Short-circuit ‘likely caused’ Notre Dame fire

Notre Dame fire: Plans to rebuild underway

PARIS (AP) - A French judicial police official said investigators think an electrical short-circuit most likely caused Notre Dame Cathedral fire.

The official, who spoke anonymously about the ongoing investigation, said investigators still don't have the green light to work in the cathedral and search in the rubble for safety reasons.

He told The Associated Press the monument is still being consolidated with wooden planks to support some fragile parts of the walls.

France paid a daylong tribute Thursday to the Paris firefighters who saved Notre Dame Cathedral from collapse, while construction workers rushed to secure an area above one of the church's famed rose-shaped windows and other vulnerable sections of the fire-damaged landmark.

President Emmanuel Macron held a ceremony at the Elysee Palace to thank the hundreds of firefighters who battled a fast-moving fire at Notre Dame for nine hours starting Monday evening, preventing the structure's destruction and rescuing many of the important relics held inside.

"We've seen before our eyes the right things perfectly organized in a few moments, with responsibility, courage, solidarity and a meticulous organization", Macron said. "The worst has been avoided."

Macron said the firefighters will receive an Honor Medal for their courage and devotion.

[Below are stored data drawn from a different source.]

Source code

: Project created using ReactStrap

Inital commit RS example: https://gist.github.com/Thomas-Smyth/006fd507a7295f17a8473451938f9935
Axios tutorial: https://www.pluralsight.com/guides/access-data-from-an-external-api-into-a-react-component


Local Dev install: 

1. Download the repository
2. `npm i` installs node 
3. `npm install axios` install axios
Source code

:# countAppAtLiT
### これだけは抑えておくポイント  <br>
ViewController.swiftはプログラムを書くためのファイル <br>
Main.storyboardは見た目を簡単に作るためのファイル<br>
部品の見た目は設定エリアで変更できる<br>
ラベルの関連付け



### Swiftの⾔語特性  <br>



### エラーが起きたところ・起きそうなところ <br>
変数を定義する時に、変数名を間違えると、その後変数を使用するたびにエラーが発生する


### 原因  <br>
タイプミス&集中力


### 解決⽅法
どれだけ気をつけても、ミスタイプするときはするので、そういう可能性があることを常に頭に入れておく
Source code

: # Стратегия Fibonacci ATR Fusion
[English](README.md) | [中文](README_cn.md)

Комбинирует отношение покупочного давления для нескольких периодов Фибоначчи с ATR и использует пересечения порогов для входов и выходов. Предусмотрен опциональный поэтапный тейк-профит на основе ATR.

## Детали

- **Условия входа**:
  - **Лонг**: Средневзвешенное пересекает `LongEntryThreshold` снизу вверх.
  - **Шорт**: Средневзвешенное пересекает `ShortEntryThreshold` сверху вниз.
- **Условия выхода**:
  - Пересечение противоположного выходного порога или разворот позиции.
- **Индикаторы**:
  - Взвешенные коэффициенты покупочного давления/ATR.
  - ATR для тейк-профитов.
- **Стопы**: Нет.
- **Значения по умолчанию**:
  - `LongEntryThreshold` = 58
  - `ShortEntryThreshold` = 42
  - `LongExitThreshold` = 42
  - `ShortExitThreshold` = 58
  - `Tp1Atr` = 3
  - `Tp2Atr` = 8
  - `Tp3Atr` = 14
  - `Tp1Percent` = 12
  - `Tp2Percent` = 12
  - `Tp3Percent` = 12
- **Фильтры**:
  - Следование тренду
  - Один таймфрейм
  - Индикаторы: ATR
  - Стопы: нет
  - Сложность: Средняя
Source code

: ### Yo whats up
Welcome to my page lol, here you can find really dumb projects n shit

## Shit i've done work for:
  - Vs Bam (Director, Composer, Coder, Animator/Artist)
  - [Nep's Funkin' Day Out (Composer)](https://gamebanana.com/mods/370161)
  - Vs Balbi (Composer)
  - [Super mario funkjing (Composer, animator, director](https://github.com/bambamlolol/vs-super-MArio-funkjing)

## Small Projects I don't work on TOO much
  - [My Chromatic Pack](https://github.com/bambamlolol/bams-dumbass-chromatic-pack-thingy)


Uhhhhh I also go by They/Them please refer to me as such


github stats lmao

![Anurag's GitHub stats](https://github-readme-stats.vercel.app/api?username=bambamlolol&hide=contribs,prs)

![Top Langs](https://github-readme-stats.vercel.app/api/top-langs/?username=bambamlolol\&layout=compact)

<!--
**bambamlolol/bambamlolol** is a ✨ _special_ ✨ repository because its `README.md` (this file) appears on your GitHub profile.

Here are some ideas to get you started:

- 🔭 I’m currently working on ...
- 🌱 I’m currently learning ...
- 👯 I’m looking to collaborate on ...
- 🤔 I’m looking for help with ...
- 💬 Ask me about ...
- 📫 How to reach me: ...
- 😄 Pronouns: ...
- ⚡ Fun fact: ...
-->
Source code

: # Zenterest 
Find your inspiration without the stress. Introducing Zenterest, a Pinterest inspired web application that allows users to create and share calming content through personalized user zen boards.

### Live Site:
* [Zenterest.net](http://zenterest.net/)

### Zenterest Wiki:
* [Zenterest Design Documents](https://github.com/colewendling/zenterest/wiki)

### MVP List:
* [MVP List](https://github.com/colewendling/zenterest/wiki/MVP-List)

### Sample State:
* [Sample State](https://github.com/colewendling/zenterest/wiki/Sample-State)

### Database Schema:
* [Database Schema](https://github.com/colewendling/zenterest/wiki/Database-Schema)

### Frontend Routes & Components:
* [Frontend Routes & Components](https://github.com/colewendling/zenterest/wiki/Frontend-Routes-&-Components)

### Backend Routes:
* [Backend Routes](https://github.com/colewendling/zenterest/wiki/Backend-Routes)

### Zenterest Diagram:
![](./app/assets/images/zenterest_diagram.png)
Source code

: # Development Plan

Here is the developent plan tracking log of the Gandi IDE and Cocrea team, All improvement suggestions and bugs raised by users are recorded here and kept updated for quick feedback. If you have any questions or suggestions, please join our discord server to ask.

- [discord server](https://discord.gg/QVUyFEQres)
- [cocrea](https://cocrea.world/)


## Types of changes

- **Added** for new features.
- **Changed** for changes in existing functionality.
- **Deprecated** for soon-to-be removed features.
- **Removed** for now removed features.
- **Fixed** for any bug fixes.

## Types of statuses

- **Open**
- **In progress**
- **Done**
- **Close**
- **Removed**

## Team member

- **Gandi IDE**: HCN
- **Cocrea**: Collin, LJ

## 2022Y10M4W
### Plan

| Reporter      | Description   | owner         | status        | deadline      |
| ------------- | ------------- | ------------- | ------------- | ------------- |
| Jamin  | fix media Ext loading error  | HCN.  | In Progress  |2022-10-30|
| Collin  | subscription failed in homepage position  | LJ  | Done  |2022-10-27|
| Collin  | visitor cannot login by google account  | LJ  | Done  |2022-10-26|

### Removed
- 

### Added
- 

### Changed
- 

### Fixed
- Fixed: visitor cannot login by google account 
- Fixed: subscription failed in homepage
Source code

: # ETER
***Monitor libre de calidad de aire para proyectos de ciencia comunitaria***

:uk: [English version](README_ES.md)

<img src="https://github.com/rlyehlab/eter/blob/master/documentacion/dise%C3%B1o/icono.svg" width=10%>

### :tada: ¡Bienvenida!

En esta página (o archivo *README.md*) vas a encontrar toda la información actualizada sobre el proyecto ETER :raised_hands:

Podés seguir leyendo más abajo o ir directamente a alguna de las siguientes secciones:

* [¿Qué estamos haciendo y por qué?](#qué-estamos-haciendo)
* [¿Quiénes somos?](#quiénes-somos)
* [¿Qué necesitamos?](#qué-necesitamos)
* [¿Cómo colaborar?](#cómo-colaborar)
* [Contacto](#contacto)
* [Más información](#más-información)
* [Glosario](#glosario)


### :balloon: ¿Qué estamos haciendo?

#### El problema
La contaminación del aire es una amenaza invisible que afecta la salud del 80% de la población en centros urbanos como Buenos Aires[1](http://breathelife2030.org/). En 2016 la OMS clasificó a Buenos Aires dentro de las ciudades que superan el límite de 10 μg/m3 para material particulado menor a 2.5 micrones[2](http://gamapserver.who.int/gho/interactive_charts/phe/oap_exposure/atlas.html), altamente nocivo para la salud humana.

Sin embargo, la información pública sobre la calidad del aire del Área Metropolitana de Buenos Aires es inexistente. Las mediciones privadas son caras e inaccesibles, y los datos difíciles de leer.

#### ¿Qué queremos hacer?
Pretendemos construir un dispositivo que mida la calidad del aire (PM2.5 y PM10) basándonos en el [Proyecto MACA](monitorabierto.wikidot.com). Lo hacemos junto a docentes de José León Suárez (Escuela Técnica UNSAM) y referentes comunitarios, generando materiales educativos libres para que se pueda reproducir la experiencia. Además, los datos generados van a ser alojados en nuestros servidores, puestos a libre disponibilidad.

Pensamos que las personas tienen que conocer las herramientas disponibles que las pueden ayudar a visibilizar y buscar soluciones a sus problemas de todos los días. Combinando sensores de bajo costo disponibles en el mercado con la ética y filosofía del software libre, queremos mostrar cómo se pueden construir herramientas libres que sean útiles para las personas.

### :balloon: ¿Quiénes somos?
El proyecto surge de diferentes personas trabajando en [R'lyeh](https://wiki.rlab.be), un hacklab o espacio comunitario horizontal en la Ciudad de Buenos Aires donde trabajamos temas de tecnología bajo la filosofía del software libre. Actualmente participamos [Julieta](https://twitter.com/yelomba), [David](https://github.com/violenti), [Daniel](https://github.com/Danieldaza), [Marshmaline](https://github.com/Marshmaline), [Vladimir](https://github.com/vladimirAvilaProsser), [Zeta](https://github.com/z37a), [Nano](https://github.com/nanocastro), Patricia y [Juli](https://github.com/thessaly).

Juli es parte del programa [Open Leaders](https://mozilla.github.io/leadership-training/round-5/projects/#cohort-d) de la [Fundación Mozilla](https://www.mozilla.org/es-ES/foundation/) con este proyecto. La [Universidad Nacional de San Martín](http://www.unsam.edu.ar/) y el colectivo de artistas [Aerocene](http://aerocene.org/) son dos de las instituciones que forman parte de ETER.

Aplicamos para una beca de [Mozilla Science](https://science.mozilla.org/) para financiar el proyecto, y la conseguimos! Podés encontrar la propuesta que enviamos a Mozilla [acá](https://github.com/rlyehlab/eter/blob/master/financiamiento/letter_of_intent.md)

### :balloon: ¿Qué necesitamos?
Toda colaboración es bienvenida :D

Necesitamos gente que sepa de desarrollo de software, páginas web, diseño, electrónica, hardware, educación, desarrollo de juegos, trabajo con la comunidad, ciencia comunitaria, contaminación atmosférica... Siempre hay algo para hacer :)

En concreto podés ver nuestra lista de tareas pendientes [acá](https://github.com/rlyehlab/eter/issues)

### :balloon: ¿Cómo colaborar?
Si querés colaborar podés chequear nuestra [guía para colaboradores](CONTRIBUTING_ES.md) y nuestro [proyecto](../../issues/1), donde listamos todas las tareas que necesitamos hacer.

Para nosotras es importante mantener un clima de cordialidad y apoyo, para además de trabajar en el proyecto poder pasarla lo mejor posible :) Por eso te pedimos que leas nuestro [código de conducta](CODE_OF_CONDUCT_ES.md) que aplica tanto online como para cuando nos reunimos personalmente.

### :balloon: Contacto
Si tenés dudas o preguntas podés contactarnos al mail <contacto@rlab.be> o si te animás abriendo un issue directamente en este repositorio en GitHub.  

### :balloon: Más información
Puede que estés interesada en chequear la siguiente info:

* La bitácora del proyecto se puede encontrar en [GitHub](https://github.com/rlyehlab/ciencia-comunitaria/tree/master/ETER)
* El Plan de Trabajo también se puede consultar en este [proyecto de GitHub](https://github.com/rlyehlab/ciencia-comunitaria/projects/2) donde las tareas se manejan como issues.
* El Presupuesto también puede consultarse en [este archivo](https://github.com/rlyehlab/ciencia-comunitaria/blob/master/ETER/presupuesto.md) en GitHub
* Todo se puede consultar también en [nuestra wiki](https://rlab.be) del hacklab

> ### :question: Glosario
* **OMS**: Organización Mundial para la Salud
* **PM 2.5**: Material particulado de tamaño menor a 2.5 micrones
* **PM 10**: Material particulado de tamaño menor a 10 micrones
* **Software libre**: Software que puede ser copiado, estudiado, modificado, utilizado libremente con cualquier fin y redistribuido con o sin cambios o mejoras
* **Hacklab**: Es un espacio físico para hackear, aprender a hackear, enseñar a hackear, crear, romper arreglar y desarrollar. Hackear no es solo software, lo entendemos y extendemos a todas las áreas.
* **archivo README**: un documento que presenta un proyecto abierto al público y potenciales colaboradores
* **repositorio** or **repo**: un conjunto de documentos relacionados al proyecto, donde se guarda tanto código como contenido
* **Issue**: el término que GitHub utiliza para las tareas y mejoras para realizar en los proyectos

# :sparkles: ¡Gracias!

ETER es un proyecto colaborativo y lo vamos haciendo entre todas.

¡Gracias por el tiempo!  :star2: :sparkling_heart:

As the ceremony took place, investigators continued seeking clues to what sparked the fire. The huge cathedral, including the spire that was consumed by flames and collapsed, was in the initial stages of a lengthy restoration.

The roof was destroyed, but Notre Dame's iconic bell towers, rose windows, organ, and precious artworks were saved.

Fire officials warned that the building remains very fragile and extremely dangerous for construction workers, restoration experts and neighbors.

Police, citing "important risks" of collapse and falling objects, officially closed Thursday a large swath of the island in the Seine River on which Notre Dame sits. The area had been unofficially blocked off since the fire.

Workers using a crane were removing some statues to lessen the weight on the cathedral's fragile gables, or support walls, and to keep them from falling, since the section lacked the support of the massive timber roof that burned up in the devastating blaze.

They were also securing the support structure above one of Notre Dame's rose windows with wooden planks.

Paris City Hall was holding a ceremony in the firefighters' honor Monday afternoon, with a Bach violin concert, two giant banners strung from the monumental city headquarters and readings from Victor Hugo's "The Hunchback of Notre Dame."

Remarkably, no one was killed in the fire, which began during a Mass, after firefighters and church officials speedily evacuated those inside.

Among the firefighters honored Thursday is Paris fire brigade chaplain Jean-Marc Fournier, who says he was falsely credited with helping salvage the crown of thorns believed to have been worn by Jesus at his crucifixion.

The chaplain says a team of rescuers broke the relic's protective covering and an official who had the secret code to unlock the protection finished the job. Fournier told France Info on Thursday that his own team arrived on the heels of the salvaging and praised the action "to preserve this extraordinary relic, this patrimony of humanity."

However, Fournier told the daily Le Parisian that he himself was able to save the most precious thing for Catholics from the fire, the cathedral's consecrated hosts. The paper said he climbed on altars to remove large paintings, but that he felt especially proud of another personal salvaging operation: "to have removed Jesus" from the Cathedral.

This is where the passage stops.